20. A high-level compressed index generation method as defined in claim 17 including: machine-classifying a last received of said last two uncompressed key for said high-level as a left-shift or no-shift type, or a right-shift type in accordance with the direction of change in the existing current equal-count in relation to an immediate prior equal-count for said high-level, the left-shift or no-shift type having a decrease or no change in the equal-count, while the right-shift type increases in equal count.

21. A high-level compressed index generation method as defined in claim 20 for a left-shift or no-shift type of said last received uncompressed key, including: machine-moving, for a high-level compressed key, each byte of said last received uncompressed key from a byte position determined by the current equal-count for said high-level through a byte position determined by an equal-count for the same uncompressed key when compared to its prior uncompressed key in the input stream, whereby said machine-moving step generates a key byte component of the high-level compressed key currently being generated for the compressed index block at said high level.
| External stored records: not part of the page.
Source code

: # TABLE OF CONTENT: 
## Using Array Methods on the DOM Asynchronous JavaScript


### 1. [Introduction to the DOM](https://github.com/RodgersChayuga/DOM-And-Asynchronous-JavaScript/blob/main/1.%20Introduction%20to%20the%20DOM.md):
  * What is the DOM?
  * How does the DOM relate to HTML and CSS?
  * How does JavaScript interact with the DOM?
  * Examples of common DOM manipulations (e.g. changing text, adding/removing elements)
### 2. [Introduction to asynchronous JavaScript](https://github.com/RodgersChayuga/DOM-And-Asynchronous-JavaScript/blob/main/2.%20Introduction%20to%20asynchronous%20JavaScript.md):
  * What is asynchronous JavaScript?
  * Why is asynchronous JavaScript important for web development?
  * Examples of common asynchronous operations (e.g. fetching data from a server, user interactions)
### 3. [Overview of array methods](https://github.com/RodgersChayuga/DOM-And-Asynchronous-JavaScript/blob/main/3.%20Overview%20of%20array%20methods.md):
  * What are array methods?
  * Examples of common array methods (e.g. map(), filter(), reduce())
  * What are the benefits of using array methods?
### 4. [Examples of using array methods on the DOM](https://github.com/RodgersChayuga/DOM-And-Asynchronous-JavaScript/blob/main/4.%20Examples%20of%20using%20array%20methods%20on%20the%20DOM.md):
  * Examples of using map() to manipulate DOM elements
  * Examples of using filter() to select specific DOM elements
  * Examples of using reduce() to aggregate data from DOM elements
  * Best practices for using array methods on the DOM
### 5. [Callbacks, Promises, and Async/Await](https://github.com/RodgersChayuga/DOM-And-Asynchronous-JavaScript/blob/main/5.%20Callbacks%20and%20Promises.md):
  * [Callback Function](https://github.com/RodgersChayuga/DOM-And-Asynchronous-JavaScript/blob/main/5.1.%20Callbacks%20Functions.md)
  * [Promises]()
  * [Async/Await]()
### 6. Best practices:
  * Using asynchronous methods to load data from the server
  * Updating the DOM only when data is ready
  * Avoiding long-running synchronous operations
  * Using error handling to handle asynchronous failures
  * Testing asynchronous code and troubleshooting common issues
22. A high-level compressed index generation method as defined in claim 21 for a left-shift or no-shift type of said last received uncompressed key, including: machine-recording a control field for the high-level compressed key currently being generated, which includes the substep of: machine-storing, for said control field, said current equal-count and a byte count of the number of bytes transferred by said machine-moving step, whereby said current equal-count is a factor field, and said byte count is a key-byte-length field.

23. A high-level compressed-index generation method as defined in claim 20 for a right-shift type of said last received uncompressed key for said high-level, including: machine-moving, for a high-level compressed key, each byte of said last received uncompressed key from a byte position determined by a prior equal-count for said high-level through a byte position determined by an equal-count for the same uncompressed key when compared to its prior uncompressed key in the input stream, whereby said machine-moving step generates a key byte component of the high-level compressed key currently being generated.

24. A high-level compressed index generation method as defined in claim 20 for a right-shift type of said last received uncompressed key for said high-level, including: machine-recording a control field for the high-level compressed key currently being generated, which includes the substep of: machine-storing for said control field a factor field comprising said prior equal-count incremented by one, and a key-byte-length field comprising a byte count of the number of bytes transferred by said machine-moving step.

25. A high-level compressed index generation method as defined in claim 20, including: controlling said machine-reading step to input a next uncompressed key from said input stream in response to generation of a high-level compressed key which does not complete a compressed index block.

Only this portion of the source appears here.